Antonio Di Natale (LA PRESSE)
Certo gli antichi sapienti parlavano dell’apatia come uno dei pregi migliori: colui che è apatico, non si lascia travolgere da troppe pulsioni, controlla i sentimenti e non vive smodatamente la passione. Va bene questo modello classico di apatia ma, da questo a vivere l’apatia in un campo di calcio e soprattutto quando sei con la tua squadra in casa della capolista, bè forse così l’apatia non va mica a nozze con la situazione. Di Natale nel corso di Juve-Udinese, ha avuto due nette occasioni per scrivere un’altra partita: all’appuntamento con entrambe è arrivato apatico, troppo apatico, come se ,ovattato nella rassegnazione, non sentisse il coraggio avventuroso di quella sfida.
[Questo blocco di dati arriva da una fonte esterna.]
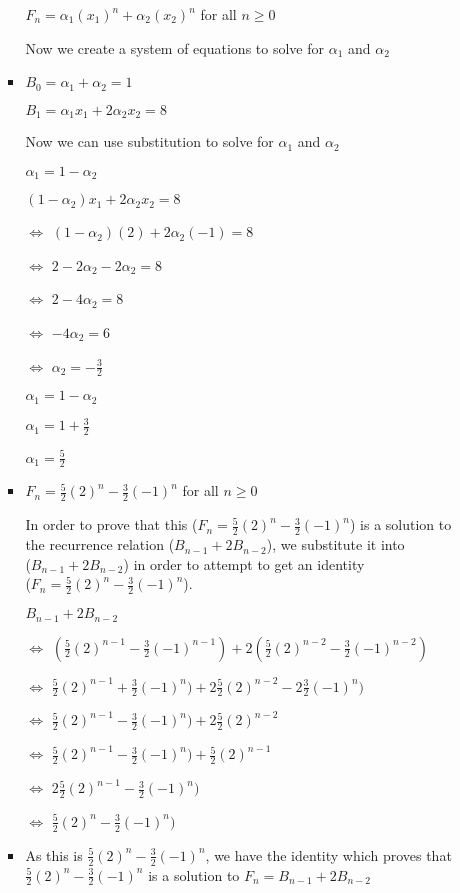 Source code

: \begin{enumerate}
\begin{enumerate}
\begin{itemize}
      $F_{n}=\alpha_{1}(x_{1})^{n}+\alpha_{2}(x_{2})^{n} $ for all $n\geq0$
    \item [] Now we create a system of equations to solve for $\alpha_{1}$ and $\alpha_{2}$
    \item $B_{0}=\alpha_{1}+\alpha_{2}=1$
    \item [] $B_{1}=\alpha_{1}x_{1}+2\alpha_{2}x_{2}=8$
    \item [] Now we can use substitution to solve for $\alpha_{1}$ and $\alpha_{2}$
    \item [] $\alpha_{1}=1-\alpha_{2}$
    \item [] $(1-\alpha_{2})x_{1} +2\alpha_{2}x_{2}=8$
    \item [$\Leftrightarrow$] $(1-\alpha_{2})(2) +2\alpha_{2}(-1)=8$
    \item [$\Leftrightarrow$] $2-2\alpha_{2} -2\alpha_{2}=8$
    \item [$\Leftrightarrow$] $2-4\alpha_{2}=8$
    \item [$\Leftrightarrow$] $-4\alpha_{2}=6$
    \item [$\Leftrightarrow$] $\alpha_{2}=-\frac{3}{2}$
    \item [] $\alpha_{1}=1-\alpha_{2}$
    \item [] $\alpha_{1}=1+\frac{3}{2}$
    \item [] $\alpha_{1}=\frac{5}{2}$
    \item $F_{n}=\frac{5}{2}(2)^{n}-\frac{3}{2}(-1)^{n} $ for all $n\geq0$
    \item [] In order to prove that this ($F_{n}=\frac{5}{2}(2)^{n}-\frac{3}{2}(-1)^{n}$) is a solution to the recurrence relation ($B_{n-1}+2B_{n-2}$), we substitute it into \\($B_{n-1}+2B_{n-2}$) in order to attempt to get an identity \\($F_{n}=\frac{5}{2}(2)^{n}-\frac{3}{2}(-1)^{n}$).
    \item [] $B_{n-1}+2B_{n-2}$
    \item [$\Leftrightarrow$] $(\frac{5}{2}(2)^{n-1}-\frac{3}{2}(-1)^{n-1})+2(\frac{5}{2}(2)^{n-2}-\frac{3}{2}(-1)^{n-2})$
    \item [$\Leftrightarrow$] $\frac{5}{2}(2)^{n-1}+\frac{3}{2}(-1)^{n})+2\frac{5}{2}(2)^{n-2}-2\frac{3}{2}(-1)^{n})$
    \item [$\Leftrightarrow$] $\frac{5}{2}(2)^{n-1}-\frac{3}{2}(-1)^{n})+2\frac{5}{2}(2)^{n-2}$
    \item [$\Leftrightarrow$] $\frac{5}{2}(2)^{n-1}-\frac{3}{2}(-1)^{n})+\frac{5}{2}(2)^{n-1}$
    \item [$\Leftrightarrow$] $2\frac{5}{2}(2)^{n-1}-\frac{3}{2}(-1)^{n})$
    \item [$\Leftrightarrow$] $\frac{5}{2}(2)^{n}-\frac{3}{2}(-1)^{n})$
    \item As this is $\frac{5}{2}(2)^{n}-\frac{3}{2}(-1)^{n}$, we have the identity which proves that $\frac{5}{2}(2)^{n}-\frac{3}{2}(-1)^{n}$ is a solution to $F_{n}=B_{n-1}+2B_{n-2}$
    \end{itemize}
  \end{enumerate}
\end{enumerate}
Lo scrupolo in fondo di fa essere apatico mentre, il coraggio sostenuto dallo stantuffo della fiducia, ti fa essere dinamico come non mai e, spesso, decisivo. Totò riceve da destra una palla così bella che basta solo baciarla: che fa? Forse le fa schifo e la butta miseramente sopra la traversa. Ha un altro pallone invitante, a pochi metri da Buffon? Ora che fare? Mirare bene e scoccare, in fondo non è mica il due volte capocannoniere della serie a per caso. Totò si dimentica della prima consegna e scocca senza mirare, finendo così per permettere alla Juve di rifiatare ed all’udinese di sacramentare. Totò i tuoi supporters vogliono i gol pesanti, quelli contro i pezzi grossi, che aiutano la tua Udinsese a sentirsi meno piccola. Contro la juve si è sentita sola, le sono mancati i tuoi gol, che sono un po’ come non avere il cibo sulla tavola quando è pronto da mangiare: decisamente triste.